Aim of the task: Output the listing in full. Every line stays exactly as it is.

[[ Data to process, beginning ]]

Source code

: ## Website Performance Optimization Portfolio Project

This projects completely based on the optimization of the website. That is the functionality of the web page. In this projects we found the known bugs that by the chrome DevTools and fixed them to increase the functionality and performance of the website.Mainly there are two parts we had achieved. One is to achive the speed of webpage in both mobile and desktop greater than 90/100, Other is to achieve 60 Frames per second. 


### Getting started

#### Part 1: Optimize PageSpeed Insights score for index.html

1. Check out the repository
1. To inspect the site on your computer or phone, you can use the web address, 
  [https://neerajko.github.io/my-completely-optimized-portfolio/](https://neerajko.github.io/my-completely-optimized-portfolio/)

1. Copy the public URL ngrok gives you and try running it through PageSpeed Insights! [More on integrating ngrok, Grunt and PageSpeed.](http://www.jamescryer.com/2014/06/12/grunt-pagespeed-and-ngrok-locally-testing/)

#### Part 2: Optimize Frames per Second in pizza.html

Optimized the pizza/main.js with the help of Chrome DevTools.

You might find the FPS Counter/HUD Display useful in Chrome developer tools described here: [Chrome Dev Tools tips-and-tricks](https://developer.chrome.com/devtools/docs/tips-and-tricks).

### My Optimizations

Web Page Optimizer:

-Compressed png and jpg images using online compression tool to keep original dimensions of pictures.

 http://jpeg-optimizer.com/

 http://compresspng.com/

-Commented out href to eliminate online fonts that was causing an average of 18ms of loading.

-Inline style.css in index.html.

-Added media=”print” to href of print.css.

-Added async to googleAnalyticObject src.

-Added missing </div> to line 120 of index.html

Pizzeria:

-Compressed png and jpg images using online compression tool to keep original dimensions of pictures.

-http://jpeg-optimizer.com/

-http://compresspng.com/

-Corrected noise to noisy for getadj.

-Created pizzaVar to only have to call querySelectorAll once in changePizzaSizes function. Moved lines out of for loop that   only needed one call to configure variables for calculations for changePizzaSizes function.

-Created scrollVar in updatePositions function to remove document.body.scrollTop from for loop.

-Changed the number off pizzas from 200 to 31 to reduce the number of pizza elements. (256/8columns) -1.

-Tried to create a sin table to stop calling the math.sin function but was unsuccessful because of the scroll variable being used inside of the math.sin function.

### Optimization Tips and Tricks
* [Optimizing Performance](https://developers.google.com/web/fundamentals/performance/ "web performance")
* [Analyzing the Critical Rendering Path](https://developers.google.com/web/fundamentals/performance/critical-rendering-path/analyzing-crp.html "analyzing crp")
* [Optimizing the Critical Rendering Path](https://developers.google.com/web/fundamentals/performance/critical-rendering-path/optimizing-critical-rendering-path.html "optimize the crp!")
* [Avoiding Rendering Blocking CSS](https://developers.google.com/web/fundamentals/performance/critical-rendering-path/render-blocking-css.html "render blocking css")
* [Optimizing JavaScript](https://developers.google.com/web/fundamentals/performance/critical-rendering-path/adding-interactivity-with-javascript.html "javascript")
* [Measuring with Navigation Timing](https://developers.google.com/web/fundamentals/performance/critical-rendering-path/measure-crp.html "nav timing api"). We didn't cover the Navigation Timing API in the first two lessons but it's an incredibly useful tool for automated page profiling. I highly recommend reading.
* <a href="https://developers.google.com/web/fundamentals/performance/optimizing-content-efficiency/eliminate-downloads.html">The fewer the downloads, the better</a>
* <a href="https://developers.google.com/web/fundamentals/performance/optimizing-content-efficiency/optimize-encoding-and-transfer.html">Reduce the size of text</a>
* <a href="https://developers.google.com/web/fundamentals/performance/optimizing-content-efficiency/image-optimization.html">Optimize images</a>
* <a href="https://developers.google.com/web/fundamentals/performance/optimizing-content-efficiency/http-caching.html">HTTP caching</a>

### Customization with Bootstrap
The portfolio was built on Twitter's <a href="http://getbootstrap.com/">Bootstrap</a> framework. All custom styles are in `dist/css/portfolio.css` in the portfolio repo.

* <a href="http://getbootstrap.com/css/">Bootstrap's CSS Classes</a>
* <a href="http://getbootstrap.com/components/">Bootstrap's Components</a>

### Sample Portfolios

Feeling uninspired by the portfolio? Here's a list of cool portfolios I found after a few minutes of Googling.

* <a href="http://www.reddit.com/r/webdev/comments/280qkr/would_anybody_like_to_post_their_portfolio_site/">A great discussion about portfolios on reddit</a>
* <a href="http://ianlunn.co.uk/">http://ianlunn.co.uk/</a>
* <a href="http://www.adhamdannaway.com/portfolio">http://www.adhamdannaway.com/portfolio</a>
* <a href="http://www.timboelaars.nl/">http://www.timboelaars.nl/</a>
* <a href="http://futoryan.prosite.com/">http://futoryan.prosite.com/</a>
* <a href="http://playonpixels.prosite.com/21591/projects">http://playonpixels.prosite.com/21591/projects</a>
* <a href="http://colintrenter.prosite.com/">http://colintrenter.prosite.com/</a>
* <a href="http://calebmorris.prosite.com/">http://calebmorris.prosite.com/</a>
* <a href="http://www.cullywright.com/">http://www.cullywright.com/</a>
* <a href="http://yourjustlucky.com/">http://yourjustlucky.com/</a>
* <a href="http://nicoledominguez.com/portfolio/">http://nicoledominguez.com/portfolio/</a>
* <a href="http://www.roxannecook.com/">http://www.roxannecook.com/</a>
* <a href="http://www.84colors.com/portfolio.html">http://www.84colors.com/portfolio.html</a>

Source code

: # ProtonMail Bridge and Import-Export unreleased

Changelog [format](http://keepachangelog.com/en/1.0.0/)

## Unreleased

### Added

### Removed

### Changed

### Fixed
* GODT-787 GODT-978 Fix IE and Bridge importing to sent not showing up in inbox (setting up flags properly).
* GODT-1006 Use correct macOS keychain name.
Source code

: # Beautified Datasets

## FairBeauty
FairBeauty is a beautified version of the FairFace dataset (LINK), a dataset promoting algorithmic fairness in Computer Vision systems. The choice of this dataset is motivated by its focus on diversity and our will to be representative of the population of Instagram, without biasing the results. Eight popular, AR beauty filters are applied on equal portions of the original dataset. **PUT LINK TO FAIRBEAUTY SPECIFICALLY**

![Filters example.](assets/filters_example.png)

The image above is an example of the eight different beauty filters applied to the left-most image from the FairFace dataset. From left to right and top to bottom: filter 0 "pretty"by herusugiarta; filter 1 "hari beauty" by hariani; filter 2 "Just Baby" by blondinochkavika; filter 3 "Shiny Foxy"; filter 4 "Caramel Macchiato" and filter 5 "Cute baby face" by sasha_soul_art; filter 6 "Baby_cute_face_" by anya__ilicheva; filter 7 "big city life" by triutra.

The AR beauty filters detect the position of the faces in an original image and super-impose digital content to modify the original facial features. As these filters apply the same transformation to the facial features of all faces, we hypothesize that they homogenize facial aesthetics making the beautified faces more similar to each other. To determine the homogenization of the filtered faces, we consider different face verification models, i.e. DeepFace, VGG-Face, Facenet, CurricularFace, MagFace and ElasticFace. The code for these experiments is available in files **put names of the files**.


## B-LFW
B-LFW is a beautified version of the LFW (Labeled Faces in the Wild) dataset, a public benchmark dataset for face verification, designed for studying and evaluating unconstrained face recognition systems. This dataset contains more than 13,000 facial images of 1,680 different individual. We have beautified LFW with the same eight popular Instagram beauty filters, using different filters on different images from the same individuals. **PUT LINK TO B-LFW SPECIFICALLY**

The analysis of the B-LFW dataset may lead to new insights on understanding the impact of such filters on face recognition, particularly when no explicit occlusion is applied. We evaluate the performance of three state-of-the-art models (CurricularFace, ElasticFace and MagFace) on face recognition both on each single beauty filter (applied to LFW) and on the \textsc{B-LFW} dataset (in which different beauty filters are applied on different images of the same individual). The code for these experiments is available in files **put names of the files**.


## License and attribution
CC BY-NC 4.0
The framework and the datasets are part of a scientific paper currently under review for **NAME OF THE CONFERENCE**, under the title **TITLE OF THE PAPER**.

[[ Data to process, end ]]

Written answer:
Source code

: ## Website Performance Optimization Portfolio Project

This projects completely based on the optimization of the website. That is the functionality of the web page. In this projects we found the known bugs that by the chrome DevTools and fixed them to increase the functionality and performance of the website.Mainly there are two parts we had achieved. One is to achive the speed of webpage in both mobile and desktop greater than 90/100, Other is to achieve 60 Frames per second. 


### Getting started

#### Part 1: Optimize PageSpeed Insights score for index.html

1. Check out the repository
1. To inspect the site on your computer or phone, you can use the web address, 
  [https://neerajko.github.io/my-completely-optimized-portfolio/](https://neerajko.github.io/my-completely-optimized-portfolio/)

1. Copy the public URL ngrok gives you and try running it through PageSpeed Insights! [More on integrating ngrok, Grunt and PageSpeed.](http://www.jamescryer.com/2014/06/12/grunt-pagespeed-and-ngrok-locally-testing/)

#### Part 2: Optimize Frames per Second in pizza.html

Optimized the pizza/main.js with the help of Chrome DevTools.

You might find the FPS Counter/HUD Display useful in Chrome developer tools described here: [Chrome Dev Tools tips-and-tricks](https://developer.chrome.com/devtools/docs/tips-and-tricks).

### My Optimizations

Web Page Optimizer:

-Compressed png and jpg images using online compression tool to keep original dimensions of pictures.

 http://jpeg-optimizer.com/

 http://compresspng.com/

-Commented out href to eliminate online fonts that was causing an average of 18ms of loading.

-Inline style.css in index.html.

-Added media=”print” to href of print.css.

-Added async to googleAnalyticObject src.

-Added missing </div> to line 120 of index.html

Pizzeria:

-Compressed png and jpg images using online compression tool to keep original dimensions of pictures.

-http://jpeg-optimizer.com/

-http://compresspng.com/

-Corrected noise to noisy for getadj.

-Created pizzaVar to only have to call querySelectorAll once in changePizzaSizes function. Moved lines out of for loop that   only needed one call to configure variables for calculations for changePizzaSizes function.

-Created scrollVar in updatePositions function to remove document.body.scrollTop from for loop.

-Changed the number off pizzas from 200 to 31 to reduce the number of pizza elements. (256/8columns) -1.

-Tried to create a sin table to stop calling the math.sin function but was unsuccessful because of the scroll variable being used inside of the math.sin function.

### Optimization Tips and Tricks
* [Optimizing Performance](https://developers.google.com/web/fundamentals/performance/ "web performance")
* [Analyzing the Critical Rendering Path](https://developers.google.com/web/fundamentals/performance/critical-rendering-path/analyzing-crp.html "analyzing crp")
* [Optimizing the Critical Rendering Path](https://developers.google.com/web/fundamentals/performance/critical-rendering-path/optimizing-critical-rendering-path.html "optimize the crp!")
* [Avoiding Rendering Blocking CSS](https://developers.google.com/web/fundamentals/performance/critical-rendering-path/render-blocking-css.html "render blocking css")
* [Optimizing JavaScript](https://developers.google.com/web/fundamentals/performance/critical-rendering-path/adding-interactivity-with-javascript.html "javascript")
* [Measuring with Navigation Timing](https://developers.google.com/web/fundamentals/performance/critical-rendering-path/measure-crp.html "nav timing api"). We didn't cover the Navigation Timing API in the first two lessons but it's an incredibly useful tool for automated page profiling. I highly recommend reading.
* <a href="https://developers.google.com/web/fundamentals/performance/optimizing-content-efficiency/eliminate-downloads.html">The fewer the downloads, the better</a>
* <a href="https://developers.google.com/web/fundamentals/performance/optimizing-content-efficiency/optimize-encoding-and-transfer.html">Reduce the size of text</a>
* <a href="https://developers.google.com/web/fundamentals/performance/optimizing-content-efficiency/image-optimization.html">Optimize images</a>
* <a href="https://developers.google.com/web/fundamentals/performance/optimizing-content-efficiency/http-caching.html">HTTP caching</a>

### Customization with Bootstrap
The portfolio was built on Twitter's <a href="http://getbootstrap.com/">Bootstrap</a> framework. All custom styles are in `dist/css/portfolio.css` in the portfolio repo.

* <a href="http://getbootstrap.com/css/">Bootstrap's CSS Classes</a>
* <a href="http://getbootstrap.com/components/">Bootstrap's Components</a>

### Sample Portfolios

Feeling uninspired by the portfolio? Here's a list of cool portfolios I found after a few minutes of Googling.

* <a href="http://www.reddit.com/r/webdev/comments/280qkr/would_anybody_like_to_post_their_portfolio_site/">A great discussion about portfolios on reddit</a>
* <a href="http://ianlunn.co.uk/">http://ianlunn.co.uk/</a>
* <a href="http://www.adhamdannaway.com/portfolio">http://www.adhamdannaway.com/portfolio</a>
* <a href="http://www.timboelaars.nl/">http://www.timboelaars.nl/</a>
* <a href="http://futoryan.prosite.com/">http://futoryan.prosite.com/</a>
* <a href="http://playonpixels.prosite.com/21591/projects">http://playonpixels.prosite.com/21591/projects</a>
* <a href="http://colintrenter.prosite.com/">http://colintrenter.prosite.com/</a>
* <a href="http://calebmorris.prosite.com/">http://calebmorris.prosite.com/</a>
* <a href="http://www.cullywright.com/">http://www.cullywright.com/</a>
* <a href="http://yourjustlucky.com/">http://yourjustlucky.com/</a>
* <a href="http://nicoledominguez.com/portfolio/">http://nicoledominguez.com/portfolio/</a>
* <a href="http://www.roxannecook.com/">http://www.roxannecook.com/</a>
* <a href="http://www.84colors.com/portfolio.html">http://www.84colors.com/portfolio.html</a>

Source code

: # ProtonMail Bridge and Import-Export unreleased

Changelog [format](http://keepachangelog.com/en/1.0.0/)

## Unreleased

### Added

### Removed

### Changed

### Fixed
* GODT-787 GODT-978 Fix IE and Bridge importing to sent not showing up in inbox (setting up flags properly).
* GODT-1006 Use correct macOS keychain name.
Source code

: # Beautified Datasets

## FairBeauty
FairBeauty is a beautified version of the FairFace dataset (LINK), a dataset promoting algorithmic fairness in Computer Vision systems. The choice of this dataset is motivated by its focus on diversity and our will to be representative of the population of Instagram, without biasing the results. Eight popular, AR beauty filters are applied on equal portions of the original dataset. **PUT LINK TO FAIRBEAUTY SPECIFICALLY**

![Filters example.](assets/filters_example.png)

The image above is an example of the eight different beauty filters applied to the left-most image from the FairFace dataset. From left to right and top to bottom: filter 0 "pretty"by herusugiarta; filter 1 "hari beauty" by hariani; filter 2 "Just Baby" by blondinochkavika; filter 3 "Shiny Foxy"; filter 4 "Caramel Macchiato" and filter 5 "Cute baby face" by sasha_soul_art; filter 6 "Baby_cute_face_" by anya__ilicheva; filter 7 "big city life" by triutra.

The AR beauty filters detect the position of the faces in an original image and super-impose digital content to modify the original facial features. As these filters apply the same transformation to the facial features of all faces, we hypothesize that they homogenize facial aesthetics making the beautified faces more similar to each other. To determine the homogenization of the filtered faces, we consider different face verification models, i.e. DeepFace, VGG-Face, Facenet, CurricularFace, MagFace and ElasticFace. The code for these experiments is available in files **put names of the files**.


## B-LFW
B-LFW is a beautified version of the LFW (Labeled Faces in the Wild) dataset, a public benchmark dataset for face verification, designed for studying and evaluating unconstrained face recognition systems. This dataset contains more than 13,000 facial images of 1,680 different individual. We have beautified LFW with the same eight popular Instagram beauty filters, using different filters on different images from the same individuals. **PUT LINK TO B-LFW SPECIFICALLY**

The analysis of the B-LFW dataset may lead to new insights on understanding the impact of such filters on face recognition, particularly when no explicit occlusion is applied. We evaluate the performance of three state-of-the-art models (CurricularFace, ElasticFace and MagFace) on face recognition both on each single beauty filter (applied to LFW) and on the \textsc{B-LFW} dataset (in which different beauty filters are applied on different images of the same individual). The code for these experiments is available in files **put names of the files**.


## License and attribution
CC BY-NC 4.0
The framework and the datasets are part of a scientific paper currently under review for **NAME OF THE CONFERENCE**, under the title **TITLE OF THE PAPER**.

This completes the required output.